-- SOURCE MATERIAL follows --
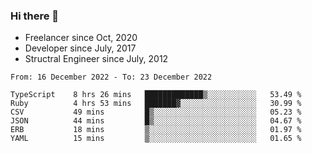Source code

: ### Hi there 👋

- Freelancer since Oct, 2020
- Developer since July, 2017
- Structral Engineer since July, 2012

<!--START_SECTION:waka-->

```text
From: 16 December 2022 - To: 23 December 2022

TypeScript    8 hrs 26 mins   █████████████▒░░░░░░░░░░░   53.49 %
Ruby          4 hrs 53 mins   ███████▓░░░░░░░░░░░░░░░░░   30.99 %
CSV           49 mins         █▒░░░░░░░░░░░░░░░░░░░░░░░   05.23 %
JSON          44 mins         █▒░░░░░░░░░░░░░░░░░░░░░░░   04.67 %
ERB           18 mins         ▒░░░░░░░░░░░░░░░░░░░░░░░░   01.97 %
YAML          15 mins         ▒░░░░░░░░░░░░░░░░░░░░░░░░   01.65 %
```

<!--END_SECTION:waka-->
-- SOURCE MATERIAL concluded --
> [WHAT YOU WILL DO] Find and copy each line of the listing above that holds the word "waka".

> [EXPECTED ANSWER]
<!--START_SECTION:waka-->
<!--END_SECTION:waka-->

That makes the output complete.